# gearbox remap???



## Dwain dibbly (Jan 19, 2013)

ive been talking to someone about remapping my 2008 TTS and they said because its s-tronic it would 
be better to map both the engine and the box?? ive never heard of mapping a gearbox before, is this correct?


----------



## TootRS (Apr 21, 2009)

You can map the gearbox ECU, but it isn't necessary when having the engine ECU mapped.


----------



## Dwain dibbly (Jan 19, 2013)

TootRS said:


> You can map the gearbox ECU, but it isn't necessary when having the engine ECU mapped.

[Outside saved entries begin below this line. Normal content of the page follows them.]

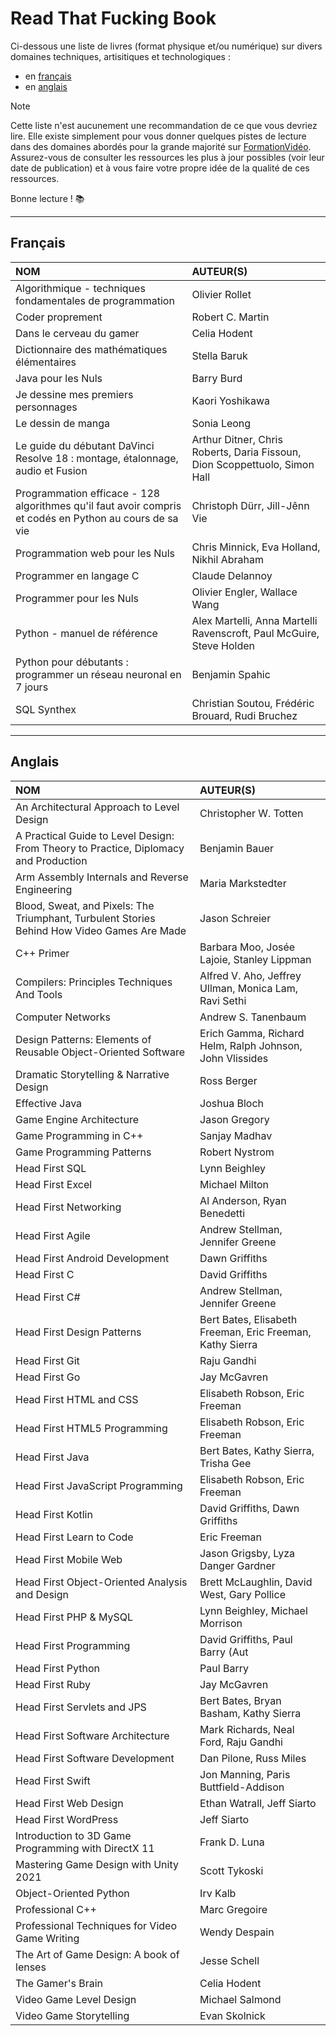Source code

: # Read That Fucking Book

Ci-dessous une liste de livres (format physique et/ou numérique) sur divers domaines techniques, artisitiques et technologiques :

+ en [français](#français)
+ en [anglais](#anglais)

> [!NOTE]
> Cette liste n'est aucunement une recommandation de ce que vous devriez lire. Elle existe simplement pour vous donner quelques pistes de lecture dans des domaines abordés pour la grande majorité sur [FormationVidéo](https://www.youtube.com/formationvideo8). Assurez-vous de consulter les ressources les plus à jour possibles (voir leur date de publication) et à vous faire votre propre idée de la qualité de ces ressources.

Bonne lecture ! 📚

---

## Français

|NOM|AUTEUR(S)|
|:--|:--|
|Algorithmique - techniques fondamentales de programmation|Olivier Rollet|
|Coder proprement|Robert C. Martin|
|Dans le cerveau du gamer|Celia Hodent|
|Dictionnaire des mathématiques élémentaires|Stella Baruk|
|Java pour les Nuls|Barry Burd|
|Je dessine mes premiers personnages|Kaori Yoshikawa|
|Le dessin de manga|Sonia Leong|
|Le guide du débutant DaVinci Resolve 18 : montage, étalonnage, audio et Fusion|Arthur Ditner, Chris Roberts, Daria Fissoun, Dion Scoppettuolo, Simon Hall|
|Programmation efficace - 128 algorithmes qu'il faut avoir compris et codés en Python au cours de sa vie|Christoph Dürr, Jill-Jênn Vie|
|Programmation web pour les Nuls|Chris Minnick, Eva Holland, Nikhil Abraham|
|Programmer en langage C|Claude Delannoy|
|Programmer pour les Nuls|Olivier Engler, Wallace Wang|
|Python - manuel de référence|Alex Martelli, Anna Martelli Ravenscroft, Paul McGuire, Steve Holden|
|Python pour débutants : programmer un réseau neuronal en 7 jours|Benjamin Spahic|
|SQL Synthex|Christian Soutou, Frédéric Brouard, Rudi Bruchez|

---

## Anglais

|NOM|AUTEUR(S)|
|:--|:--|
|An Architectural Approach to Level Design|Christopher W. Totten|
|A Practical Guide to Level Design: From Theory to Practice, Diplomacy and Production|Benjamin Bauer|
|Arm Assembly Internals and Reverse Engineering|Maria Markstedter|
|Blood, Sweat, and Pixels: The Triumphant, Turbulent Stories Behind How Video Games Are Made|Jason Schreier|
|C++ Primer|Barbara Moo, Josée Lajoie, Stanley Lippman|
|Compilers: Principles Techniques And Tools|Alfred V. Aho, Jeffrey Ullman, Monica Lam, Ravi Sethi|
|Computer Networks|Andrew S. Tanenbaum|
|Design Patterns: Elements of Reusable Object-Oriented Software|Erich Gamma, Richard Helm, Ralph Johnson, John Vlissides|
|Dramatic Storytelling & Narrative Design|Ross Berger|
|Effective Java|Joshua Bloch|
|Game Engine Architecture|Jason Gregory|
|Game Programming in C++|Sanjay Madhav|
|Game Programming Patterns|Robert Nystrom|
|Head First SQL|Lynn Beighley|
|Head First Excel|Michael Milton|
|Head First Networking|Al Anderson, Ryan Benedetti|
|Head First Agile|Andrew Stellman, Jennifer Greene|
|Head First Android Development|Dawn Griffiths|
|Head First C|David Griffiths|
|Head First C#|Andrew Stellman, Jennifer Greene|
|Head First Design Patterns|Bert Bates, Elisabeth Freeman, Eric Freeman, Kathy Sierra|
|Head First Git|Raju Gandhi|
|Head First Go|Jay McGavren|
|Head First HTML and CSS|Elisabeth Robson, Eric Freeman|
|Head First HTML5 Programming|Elisabeth Robson, Eric Freeman|
|Head First Java|Bert Bates, Kathy Sierra, Trisha Gee|
|Head First JavaScript Programming|Elisabeth Robson, Eric Freeman|
|Head First Kotlin|David Griffiths, Dawn Griffiths|
|Head First Learn to Code|Eric Freeman|
|Head First Mobile Web|Jason Grigsby, Lyza Danger Gardner|
|Head First Object-Oriented Analysis and Design|Brett McLaughlin, David West, Gary Pollice|
|Head First PHP & MySQL|Lynn Beighley, Michael Morrison|
|Head First Programming|David Griffiths, Paul Barry (Aut|
|Head First Python|Paul Barry|
|Head First Ruby|Jay McGavren|
|Head First Servlets and JPS|Bert Bates, Bryan Basham, Kathy Sierra|
|Head First Software Architecture|Mark Richards, Neal Ford, Raju Gandhi|
|Head First Software Development|Dan Pilone, Russ Miles|
|Head First Swift|Jon Manning, Paris Buttfield-Addison|
|Head First Web Design|Ethan Watrall, Jeff Siarto|
|Head First WordPress|Jeff Siarto|
|Introduction to 3D Game Programming with DirectX 11|Frank D. Luna|
|Mastering Game Design with Unity 2021|Scott Tykoski|
|Object-Oriented Python|Irv Kalb|
|Professional C++|Marc Gregoire|
|Professional Techniques for Video Game Writing|Wendy Despain|
|The Art of Game Design: A book of lenses|Jesse Schell|
|The Gamer's Brain|Celia Hodent|
|Video Game Level Design|Michael Salmond|
|Video Game Storytelling|Evan Skolnick|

any idea what the benefits are by mapping the box?


----------



## tjsafc (May 23, 2012)

I had a gearbox and engine remaps done together at shark performance. When in manual it actually stays as a manual, quicker changes, cant notice it and he said that it won't really make a difference due to how quick they change anyways, might increase how much torque can be put through gear box I might be wrong it was quite a few month ago and if you ask they can pretty much customise it to your liking. I have the 2.0tfsi and the changes it made along with engine remap were very good I'd recommend 100% and also recommend you speak to the lads at shark they no there stuff


----------



## _Dejan_ (Jul 31, 2012)

About gearbox remap is a lot of threads  Try Search for "DSG Remap" or "TCU Remap" 
I don't know what limits have set TTS gearbox but if have same as 2.0 6-gear s-tronic then you will with Stage 1 or Stage 2 probably hit limit 400-420Nm... You have few stages for DSG Remap depend of remaper...
Usualy Stage 1 increase torque limit to 500Nm, improve shifting time, increase launch control rm to 3200rpm, increase rpm limit, disable auto shift in manual, increase pressure on clutch pads, make sport mode more sportier...


----------



## TootRS (Apr 21, 2009)

The above 2 posts pretty much cover it. When I had mine done it decreased the shift time fractionally (it's already a blink of an eye tbh, so barely noticeable), increased the rev limiter past 7k, and disabled kickdown in manual mode.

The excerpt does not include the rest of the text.